Sul tavolo dei sette grandi che si riuniscono in queste ore per il G7 in Puglia approda un tema che formalmente rientra nell’ambito della difesa, ma che ha ripercussioni sul piano economico: la sicurezza della navigazione commerciale nel Mar Rosso, messa a repentaglio dagli attacchi dei ribelli Houthi, finanziati dall’Iran. Dal Canale di Suez passa il 12% dei flussi commerciali globali, il 21% del petrolio lavorato che arriva in Europa, e il 40% dell’interscambio commerciale marittimo dell’Italia. Il 19 febbraio l’Ue ha messo in campo Eunavfor Aspides, un’operazione difensiva di sicurezza marittima. «Fino a oggi – ha chiarito il Capo di Stato maggiore della Difesa Giuseppe Cavo Dragone, intervenuto in un’intervista video che sarà pubblicata oggi sul Sole 24ore.com per fare il punto sul ruolo dell’Italia nell’operazione – ci sono circa 200 mercantili che sono stati scortati, 88 dalla nostra Marina militare, sette i droni abbattuti e non c’è stato nessun tentativo di abbordaggio da parte delle milizie Houthi». La guardia non va tuttavia abbassata. «Credo che l’arsenale messo in campo sia sufficiente – ha continuato Cavo Dragone -, di un livello di avanzamento tecnologico superiore a quello della controparte, e dobbiamo mantenere questo vantaggio tecnologico. Va mantenuta alta l’attenzione, così che non ci sia nel tempo un affievolimento nella percezione della gravità del problema perché parliamo anche della nostra sicurezza personale».

Se questo è lo scenario, rimane una grande incognita: l’escalation nello scontro tra Israele da una parte e Iran dall’altra potrebbe tornare a destabilizzare il Libano. Dietro a Hezbollah c’è infatti la Repubblica islamica, e sempre Teheran finanzia i ribelli dello Yemen. Si delinea un meccanismo a catena dagli effetti geopolitici imprevedibili. «Che Iran e Russia siano nell’ombra, stiano manovrando questa attività è un dato di fatto. È un’ottima distrazione dalla guerra in Ucraina perché abbiamo anche ripolarizzato le nostre attenzioni in questo teatro, quindi a vantaggio della Russia. Io credo – ha continuato Cavo Dragone – che comunque sia dovremmo fare un passo indietro e essere un pochettino più onesti con noi stessi. Nel senso che rimarrà sempre un “male endemico Bab el-Mandeb”, anche se ci fosse un calo dell’attività degli Houthi, finché non risolviamo il problema mediorientale in maniera strutturata e con coraggio. Cosa che credo fino adesso probabilmente non sia stata fatta».

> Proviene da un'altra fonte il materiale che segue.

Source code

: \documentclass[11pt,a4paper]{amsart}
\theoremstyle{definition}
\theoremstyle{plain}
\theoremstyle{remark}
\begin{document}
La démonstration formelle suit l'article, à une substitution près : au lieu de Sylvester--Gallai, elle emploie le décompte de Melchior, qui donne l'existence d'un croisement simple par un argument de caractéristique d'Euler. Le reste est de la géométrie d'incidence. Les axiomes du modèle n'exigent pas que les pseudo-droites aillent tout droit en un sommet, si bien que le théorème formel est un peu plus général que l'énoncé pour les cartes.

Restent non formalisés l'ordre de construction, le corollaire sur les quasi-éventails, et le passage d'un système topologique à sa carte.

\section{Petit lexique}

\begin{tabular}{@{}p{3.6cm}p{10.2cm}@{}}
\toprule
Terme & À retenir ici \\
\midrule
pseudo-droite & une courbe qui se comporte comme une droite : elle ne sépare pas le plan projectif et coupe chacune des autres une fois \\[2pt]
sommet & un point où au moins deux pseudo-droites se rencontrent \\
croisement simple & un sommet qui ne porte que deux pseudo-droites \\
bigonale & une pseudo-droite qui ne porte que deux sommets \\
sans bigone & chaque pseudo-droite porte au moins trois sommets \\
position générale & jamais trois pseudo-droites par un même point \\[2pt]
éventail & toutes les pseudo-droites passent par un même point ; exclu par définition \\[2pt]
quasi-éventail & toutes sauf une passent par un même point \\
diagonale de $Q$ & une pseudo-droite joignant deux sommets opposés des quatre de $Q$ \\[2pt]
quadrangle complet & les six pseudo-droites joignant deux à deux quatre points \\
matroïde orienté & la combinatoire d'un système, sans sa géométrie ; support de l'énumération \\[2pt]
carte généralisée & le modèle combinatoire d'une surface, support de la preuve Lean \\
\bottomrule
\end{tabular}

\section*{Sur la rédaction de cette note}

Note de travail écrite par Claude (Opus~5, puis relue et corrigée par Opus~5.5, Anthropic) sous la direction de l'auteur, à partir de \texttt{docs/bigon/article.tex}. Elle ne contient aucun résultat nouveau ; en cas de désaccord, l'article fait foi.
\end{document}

Ma la missione Aspides è un primo banco di prova nella direzione di una politica di difesa Ue e, probabilmente più in prospettiva, di un esercito europeo? «Sicuramente – ha risposto l’ammiraglio-. Più che come un banco di prova, la interpreterei come una riprova efficace del ruolo che l’Europa compie e deve compiere nell’ambito della garanzia della sicurezza internazionale». Dal 2025 Cavo Dragone ricoprirà il ruolo di Chairman del Comitato Militare della Nato. «La difesa europea, che si sta sviluppando proprio adesso, va interpretata come la colonna europea dell’Alleanza atlantica. Non ci devono essere duplicazioni. La Nato è l’unica alleanza militare ed è l’unico scudo che abbiamo oggi per difendere la nostra democrazia, la nostra libertà».